The state Department of Public Health has tested West Monponsett water weekly in the summer since 2009 “due to a history of cyanobacteria blooms and the opportunities for exposure through recreational activities,” said Martha Steele, deputy director of the agency’s Bureau of Environmental Health, in an e-mail.
Drinan said the state Department of Environmental Protection has been studying pollution in the pond, focusing on the Morse Bros. bogs because phosphorus in fertilizer used for growing is a primary nutrient for cyanobacteria.
“DEP is working with bog owners on best management practices, like creating a lagoon to drain the water into, so the fertilizers can sit,” Drinan said. The agency is also producing regulations limiting the amount of phosphorus that can be released daily.
Drinan posted West Monponsett’s public beaches and boat ramp as closed June 14, when cyanobacterial levels considerably exceeded acceptable thresholds. Beaches have been closed for most of the summer for the past three years. “The first year, we thought it would go away with the cold weather, but the level stayed high through December,” he said.
Officials want to treat the pond with aluminum sulfate, proven effective in eliminating the algae, but the presence of an endangered mussel and dragonfly larvae has delayed that. The state Natural Heritage and Endangered Species Program, a division of the Department of Fisheries and Wildlife, must approve plans for treatment and species-monitoring.
“It was only last month that we got the OK from the Natural Heritage people,” said Seelig. “The problem is we’re too far into the season.

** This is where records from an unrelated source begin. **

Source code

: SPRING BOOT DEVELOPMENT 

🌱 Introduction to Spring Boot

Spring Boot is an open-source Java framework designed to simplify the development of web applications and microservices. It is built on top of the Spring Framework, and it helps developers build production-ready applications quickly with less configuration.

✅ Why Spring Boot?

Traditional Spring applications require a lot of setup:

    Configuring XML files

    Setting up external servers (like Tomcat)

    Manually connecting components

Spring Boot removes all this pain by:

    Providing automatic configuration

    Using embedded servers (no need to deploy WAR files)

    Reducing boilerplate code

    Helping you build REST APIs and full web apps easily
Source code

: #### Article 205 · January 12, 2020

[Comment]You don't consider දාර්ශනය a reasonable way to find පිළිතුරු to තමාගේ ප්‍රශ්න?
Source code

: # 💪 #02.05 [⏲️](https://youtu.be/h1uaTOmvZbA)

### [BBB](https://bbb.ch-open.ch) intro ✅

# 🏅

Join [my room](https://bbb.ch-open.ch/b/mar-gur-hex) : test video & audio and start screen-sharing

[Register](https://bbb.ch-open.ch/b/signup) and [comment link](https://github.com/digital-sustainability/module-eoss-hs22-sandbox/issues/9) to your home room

The best time to treat is April or May, so the plan now is to treat the pond next spring.”
West Monponsett Pond resident Suzanne Lillie said she still boats on the pond — but cautiously. “You have to be worried about being splashed while you’re out there,” she said. “It’s not as pleasurable as it used to be. I’m also disturbed by the water’s appearance.”

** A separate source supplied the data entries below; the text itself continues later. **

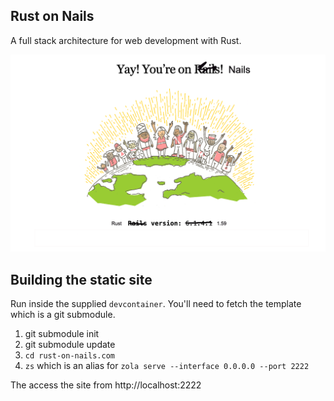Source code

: ## Rust on Nails

A full stack architecture for web development with Rust.

![Rust on Nails](crates\static-website\content\docs\yay-your-on-nails.png)

## Building the static site

Run inside the supplied `devcontainer`. You'll need to fetch the template which is a git submodule.

1. git submodule init
1. git submodule update
1. `cd rust-on-nails.com`
1. `zs` which is an alias for `zola serve --interface 0.0.0.0 --port 2222`

The access the site from http://localhost:2222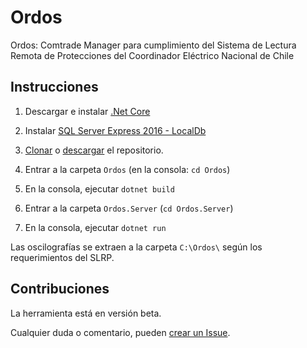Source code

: # Ordos
Ordos: Comtrade Manager para cumplimiento del Sistema de Lectura Remota de Protecciones del Coordinador Eléctrico Nacional de Chile

## Instrucciones

1. Descargar e instalar [.Net Core](https://www.microsoft.com/net/download)

2. Instalar [SQL Server Express 2016 - LocalDb](https://docs.microsoft.com/en-us/sql/database-engine/configure-windows/sql-server-2016-express-localdb) 

3. [Clonar](https://help.github.com/articles/cloning-a-repository/) o [descargar](https://stackoverflow.com/a/6466993) el repositorio.

4. Entrar a la carpeta `Ordos` (en la consola: `cd Ordos`)

5. En la consola, ejecutar `dotnet build`

6. Entrar a la carpeta `Ordos.Server` (`cd Ordos.Server`)

7. En la consola, ejecutar `dotnet run`

Las oscilografías se extraen a la carpeta `C:\Ordos\` según los requerimientos del SLRP.

## Contribuciones
La herramienta está en versión beta.

Cualquier duda o comentario, pueden [crear un Issue](https://help.github.com/articles/creating-an-issue/).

Residents on East Monponsett Pond, connected to West Monponsett Pond through a culvert, fear the algae will eventually foul their waters, too.
“I’ve physically seen the stuff coming into East Pond through the culvert,” said East Monponsett Pond resident Mike Driscoll.

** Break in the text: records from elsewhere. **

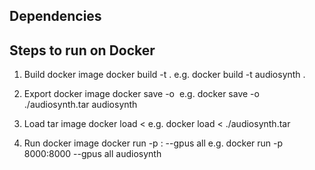 ## Dependencies


## Steps to run on Docker
1. Build docker image
docker build -t <reponame> .
e.g. docker build -t audiosynth .

2. Export docker image
docker save -o <path for generated tar file> <image name>
e.g. docker save -o ./audiosynth.tar audiosynth

3. Load tar image
docker load < <path to image tar file>
e.g. docker load < ./audiosynth.tar

2. Run docker image
docker run -p <port>:<port> --gpus all <reponame>
e.g. docker run -p 8000:8000 --gpus all audiosynth

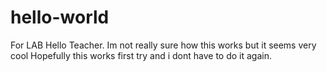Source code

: # hello-world
For LAB
Hello Teacher. Im not really sure how this works but it seems very cool
Hopefully this works first try and i dont have to do it again.
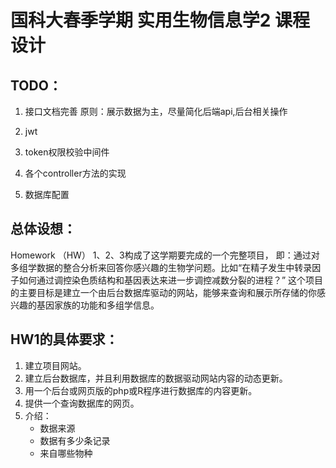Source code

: # 国科大春季学期 实用生物信息学2 课程设计

## TODO：

1. 接口文档完善
    原则：展示数据为主，尽量简化后端api,后台相关操作

2. jwt

3. token权限校验中间件

4. 各个controller方法的实现

5. 数据库配置

## 总体设想：
Homework （HW） 1、2、3构成了这学期要完成的一个完整项目， 即：通过对多组学数据的整合分析来回答你感兴趣的生物学问题。比如“在精子发生中转录因子如何通过调控染色质结构和基因表达来进一步调控减数分裂的进程？”
这个项目的主要目标是建立一个由后台数据库驱动的网站，能够来查询和展示所存储的你感兴趣的基因家族的功能和多组学信息。

## HW1的具体要求：
1. 建立项目网站。
2. 建立后台数据库，并且利用数据库的数据驱动网站内容的动态更新。
3. 用一个后台或网页版的php或R程序进行数据库的内容更新。
4. 提供一个查询数据库的网页。
5. 介绍：
    + 数据来源
    + 数据有多少条记录
    + 来自哪些物种


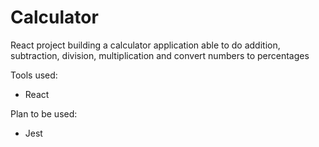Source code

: # Calculator

React project building a calculator application able to do addition, subtraction, division, multiplication and convert numbers to percentages

Tools used:
- React

Plan to be used:
- Jest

The natural water flow is from East Monponsett to West, but the city of Brockton, allowed by state law to use the ponds as part of its drinking supply for 10 months a year, draws water in the opposite direction, causing West Monponsett to flow east.
“You could see the green stuff floating into East Lake when they’d draw,” Driscoll said. “You’ve got this body of water that’s bordering on poisonous and you draw it into a clean lake. That’s crazy.”
Seelig agreed that Brockton’s early-summer water diversion poses a risk of algae pollution in East Monponsett. “The problem is the tail end of the withdrawal overlaps with the algae season,” Seelig said. “I suppose we could sit down and try to get them to stop sooner, but how do we set a date?” — since the appearance of the algae can’t be predicted ahead of time.
Drinan said the long-term solution is elimination of the algae’s nutrient sources. Failed septic systems, storm water run-off carrying fertilizers and animal waste, and bog operations contribute phosphorus.
Residents on both ponds are organizing the Monponsett Watershed Association, Drinan said, to work on long-term solutions. The Pembroke Watershed Association, which has successfully cleaned up that town’s ponds including two with cyanobacteria, serves as inspiration and has offered to help.
Drinan said her fledgling watershed group is happy for the assistance, “but it was a little discouraging to hear they started out eight years ago.”